| TO DO |
Every entry is to be restated exactly; pictures are not part of the copy.

[Dataset entries]
::::::::

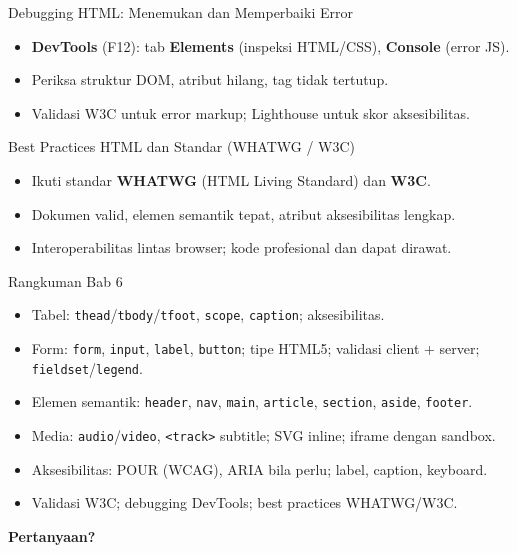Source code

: \documentclass[handout]{beamer}
\begin{document}
\begin{frame}{Debugging HTML: Menemukan dan Memperbaiki Error}
	\begin{itemize}
		\item \textbf{DevTools} (F12): tab \textbf{Elements} (inspeksi HTML/CSS), \textbf{Console} (error JS).
		\item Periksa struktur DOM, atribut hilang, tag tidak tertutup.
		\item Validasi W3C untuk error markup; Lighthouse untuk skor aksesibilitas.
	\end{itemize}
\end{frame}

\begin{frame}{Best Practices HTML dan Standar (WHATWG / W3C)}
	\begin{itemize}
		\item Ikuti standar \textbf{WHATWG} (HTML Living Standard) dan \textbf{W3C}.
		\item Dokumen valid, elemen semantik tepat, atribut aksesibilitas lengkap.
		\item Interoperabilitas lintas browser; kode profesional dan dapat dirawat.
	\end{itemize}
\end{frame}

\begin{frame}{Rangkuman Bab 6}
	\begin{itemize}
		\item Tabel: \texttt{thead}/\texttt{tbody}/\texttt{tfoot}, \texttt{scope}, \texttt{caption}; aksesibilitas.
		\item Form: \texttt{form}, \texttt{input}, \texttt{label}, \texttt{button}; tipe HTML5; validasi client + server; \texttt{fieldset}/\texttt{legend}.
		\item Elemen semantik: \texttt{header}, \texttt{nav}, \texttt{main}, \texttt{article}, \texttt{section}, \texttt{aside}, \texttt{footer}.
		\item Media: \texttt{audio}/\texttt{video}, \texttt{<track>} subtitle; SVG inline; iframe dengan sandbox.
		\item Aksesibilitas: POUR (WCAG), ARIA bila perlu; label, caption, keyboard.
		\item Validasi W3C; debugging DevTools; best practices WHATWG/W3C.
	\end{itemize}
\end{frame}

\begin{frame}{}
	\centering
	\vfill
	\textbf{\Large Pertanyaan?}
	\vfill
\end{frame}
\end{document}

::::::::

| EXERCISE RESULT |
Source code

: \documentclass[handout]{beamer}
\begin{document}
\begin{frame}{Debugging HTML: Menemukan dan Memperbaiki Error}
	\begin{itemize}
		\item \textbf{DevTools} (F12): tab \textbf{Elements} (inspeksi HTML/CSS), \textbf{Console} (error JS).
		\item Periksa struktur DOM, atribut hilang, tag tidak tertutup.
		\item Validasi W3C untuk error markup; Lighthouse untuk skor aksesibilitas.
	\end{itemize}
\end{frame}

\begin{frame}{Best Practices HTML dan Standar (WHATWG / W3C)}
	\begin{itemize}
		\item Ikuti standar \textbf{WHATWG} (HTML Living Standard) dan \textbf{W3C}.
		\item Dokumen valid, elemen semantik tepat, atribut aksesibilitas lengkap.
		\item Interoperabilitas lintas browser; kode profesional dan dapat dirawat.
	\end{itemize}
\end{frame}

\begin{frame}{Rangkuman Bab 6}
	\begin{itemize}
		\item Tabel: \texttt{thead}/\texttt{tbody}/\texttt{tfoot}, \texttt{scope}, \texttt{caption}; aksesibilitas.
		\item Form: \texttt{form}, \texttt{input}, \texttt{label}, \texttt{button}; tipe HTML5; validasi client + server; \texttt{fieldset}/\texttt{legend}.
		\item Elemen semantik: \texttt{header}, \texttt{nav}, \texttt{main}, \texttt{article}, \texttt{section}, \texttt{aside}, \texttt{footer}.
		\item Media: \texttt{audio}/\texttt{video}, \texttt{<track>} subtitle; SVG inline; iframe dengan sandbox.
		\item Aksesibilitas: POUR (WCAG), ARIA bila perlu; label, caption, keyboard.
		\item Validasi W3C; debugging DevTools; best practices WHATWG/W3C.
	\end{itemize}
\end{frame}

\begin{frame}{}
	\centering
	\vfill
	\textbf{\Large Pertanyaan?}
	\vfill
\end{frame}
\end{document}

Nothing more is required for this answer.